::: STUDY MATERIAL :::
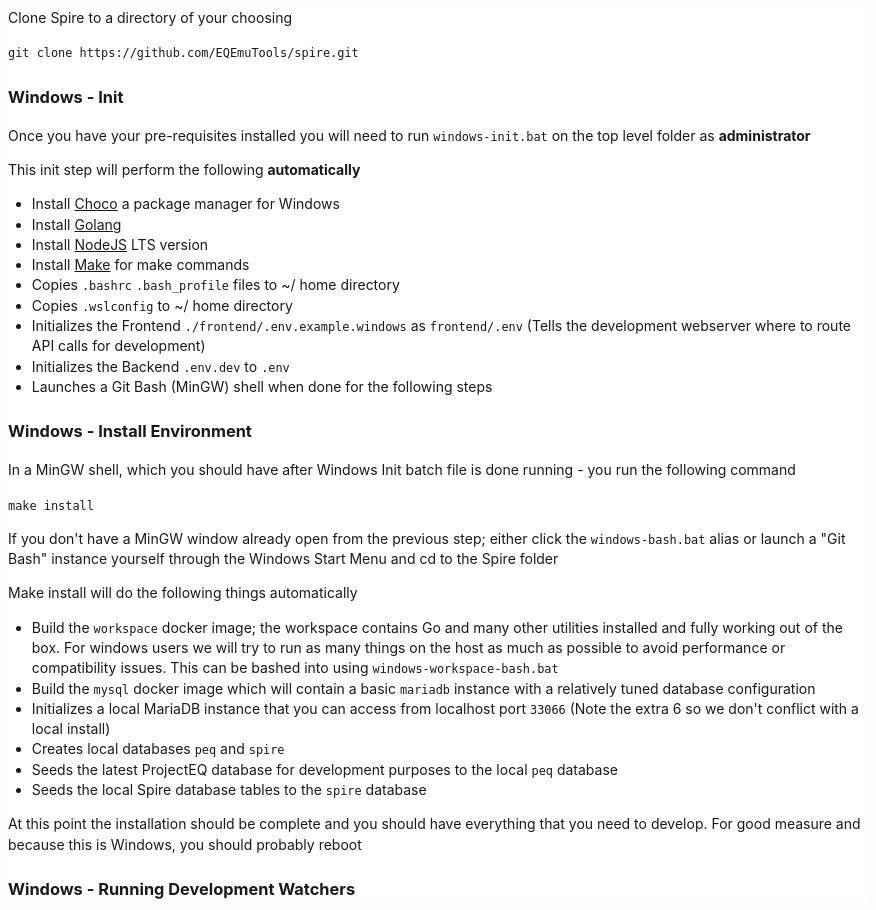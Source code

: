 Clone Spire to a directory of your choosing

```
git clone https://github.com/EQEmuTools/spire.git
```

### Windows - Init

Once you have your pre-requisites installed you will need to run `windows-init.bat` on the top level folder as **administrator**

This init step will perform the following **automatically**

* Install [Choco](https://chocolatey.org/) a package manager for Windows
* Install [Golang](https://golang.org/)
* Install [NodeJS](https://nodejs.org/en/) LTS version
* Install [Make](https://www.gnu.org/software/make/) for make commands
* Copies `.bashrc` `.bash_profile` files to ~/ home directory
* Copies `.wslconfig` to ~/ home directory
* Initializes the Frontend `./frontend/.env.example.windows` as `frontend/.env` (Tells the development webserver where to route API calls for development)
* Initializes the Backend `.env.dev` to `.env`
* Launches a Git Bash (MinGW) shell when done for the following steps

### Windows - Install Environment

In a MinGW shell, which you should have after Windows Init batch file is done running - you run the following command

```
make install
```

If you don't have a MinGW window already open from the previous step; either click the `windows-bash.bat` alias or launch a "Git Bash" instance yourself through the Windows Start Menu and cd to the Spire folder

Make install will do the following things automatically

* Build the `workspace` docker image; the workspace contains Go and many other utilities installed and fully working out of the box. For windows users we will try to run as many things on the host as much as possible to avoid performance or compatibility issues. This can be bashed into using `windows-workspace-bash.bat`
* Build the `mysql` docker image which will contain a basic `mariadb` instance with a relatively tuned database configuration
* Initializes a local MariaDB instance that you can access from localhost port `33066` (Note the extra 6 so we don't conflict with a local install)
* Creates local databases `peq` and `spire`
* Seeds the latest ProjectEQ database for development purposes to the local `peq` database
* Seeds the local Spire database tables to the `spire` database

At this point the installation should be complete and you should have everything that you need to develop. For good measure and because this is Windows, you should probably reboot

### Windows - Running Development Watchers
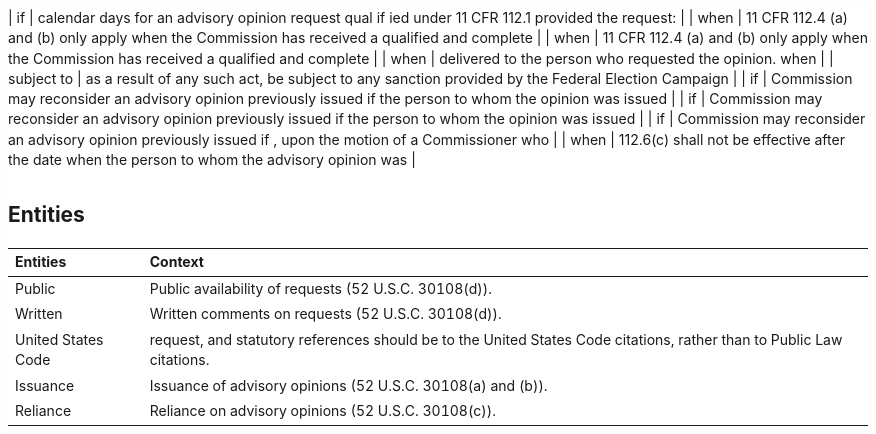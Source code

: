 | if          | calendar days for an advisory opinion request qual if ied under 11 CFR 112.1 provided the request:           |
| when        | 11 CFR 112.4 (a) and (b) only apply when the Commission has received a qualified and complete                |
| when        | 11 CFR 112.4 (a) and (b) only apply when the Commission has received a qualified and complete                |
| when        | delivered to the person who requested the opinion. when                                                      |
| subject to  | as a result of any such act, be subject to any sanction provided by the Federal Election Campaign            |
| if          | Commission may reconsider an advisory opinion previously issued if the person to whom the opinion was issued |
| if          | Commission may reconsider an advisory opinion previously issued if the person to whom the opinion was issued |
| if          | Commission may reconsider an advisory opinion previously issued if , upon the motion of a Commissioner who   |
| when        | 112.6(c) shall not be effective after the date when the person to whom the advisory opinion was              |


## Entities

| Entities           | Context                                                                                                                |
|:-------------------|:-----------------------------------------------------------------------------------------------------------------------|
| Public             | Public  availability of requests (52 U.S.C. 30108(d)).                                                                 |
| Written            | Written  comments on requests (52 U.S.C. 30108(d)).                                                                    |
| United States Code | request, and statutory references should be to the United States Code  citations, rather than to Public Law citations. |
| Issuance           | Issuance  of advisory opinions (52 U.S.C. 30108(a) and (b)).                                                           |
| Reliance           | Reliance  on advisory opinions (52 U.S.C. 30108(c)).                                                                   |


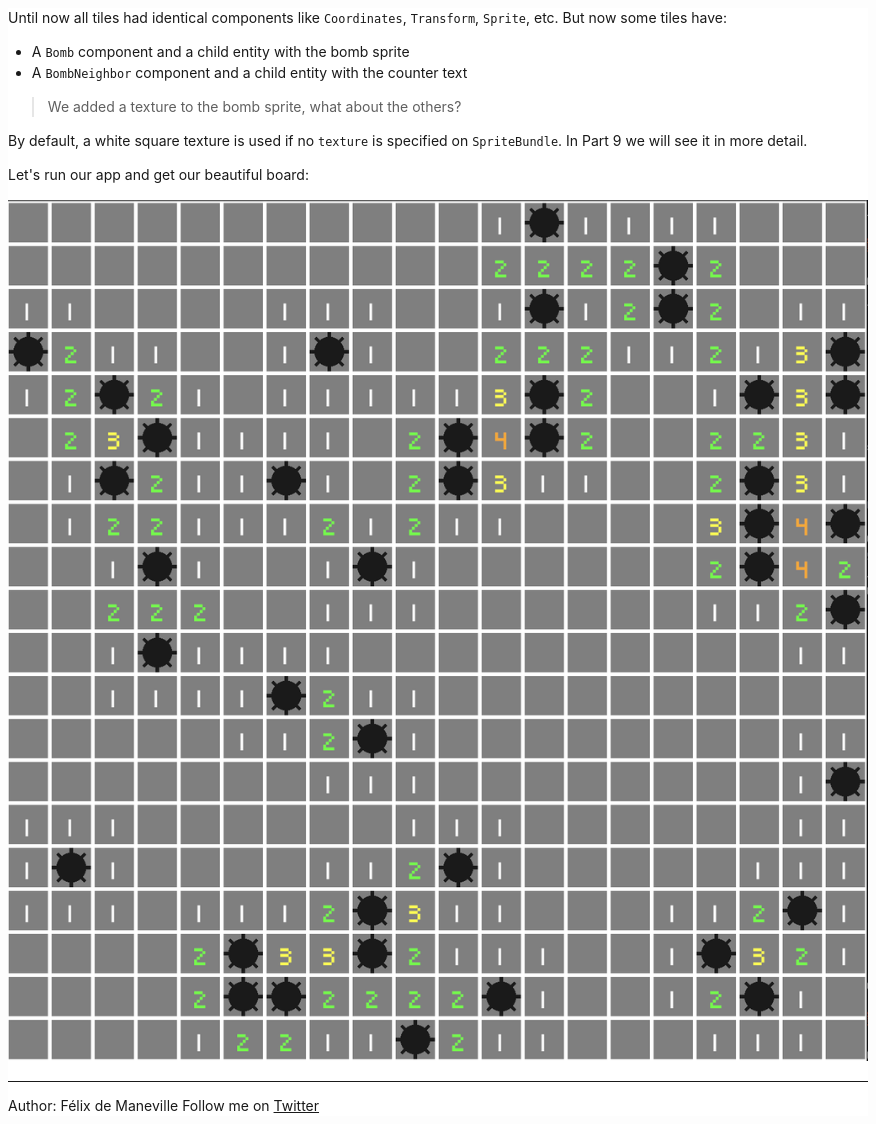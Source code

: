 Until now all tiles had identical components like `Coordinates`, `Transform`, `Sprite`, etc.
But now some tiles have:
- A `Bomb` component and a child entity with the bomb sprite
- A `BombNeighbor` component and a child entity with the counter text

> We added a texture to the bomb sprite, what about the others?

By default, a white square texture is used if no `texture` is specified on `SpriteBundle`. In Part 9 we will see it in more detail.

Let's run our app and get our beautiful board:

![Board](docs/5_board.png)

---
Author: Félix de Maneville
Follow me on [Twitter](https://twitter.com/ManevilleF)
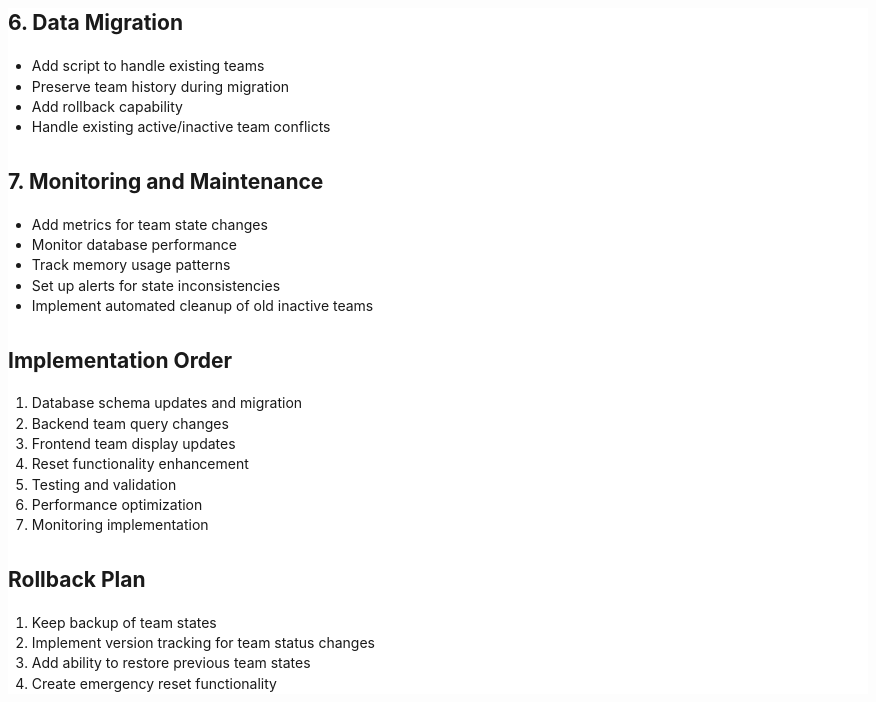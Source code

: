 ## 6. Data Migration
- Add script to handle existing teams
- Preserve team history during migration
- Add rollback capability
- Handle existing active/inactive team conflicts

## 7. Monitoring and Maintenance
- Add metrics for team state changes
- Monitor database performance
- Track memory usage patterns
- Set up alerts for state inconsistencies
- Implement automated cleanup of old inactive teams

## Implementation Order
1. Database schema updates and migration
2. Backend team query changes
3. Frontend team display updates
4. Reset functionality enhancement
5. Testing and validation
6. Performance optimization
7. Monitoring implementation

## Rollback Plan
1. Keep backup of team states
2. Implement version tracking for team status changes
3. Add ability to restore previous team states
4. Create emergency reset functionality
:::
- EXERCISE: The lines to reproduce run from the line containing "5. Testing and validation" to the end of the listing; write them out exactly and add nothing.

- REPLY:
5. Testing and validation
6. Performance optimization
7. Monitoring implementation

## Rollback Plan
1. Keep backup of team states
2. Implement version tracking for team status changes
3. Add ability to restore previous team states
4. Create emergency reset functionality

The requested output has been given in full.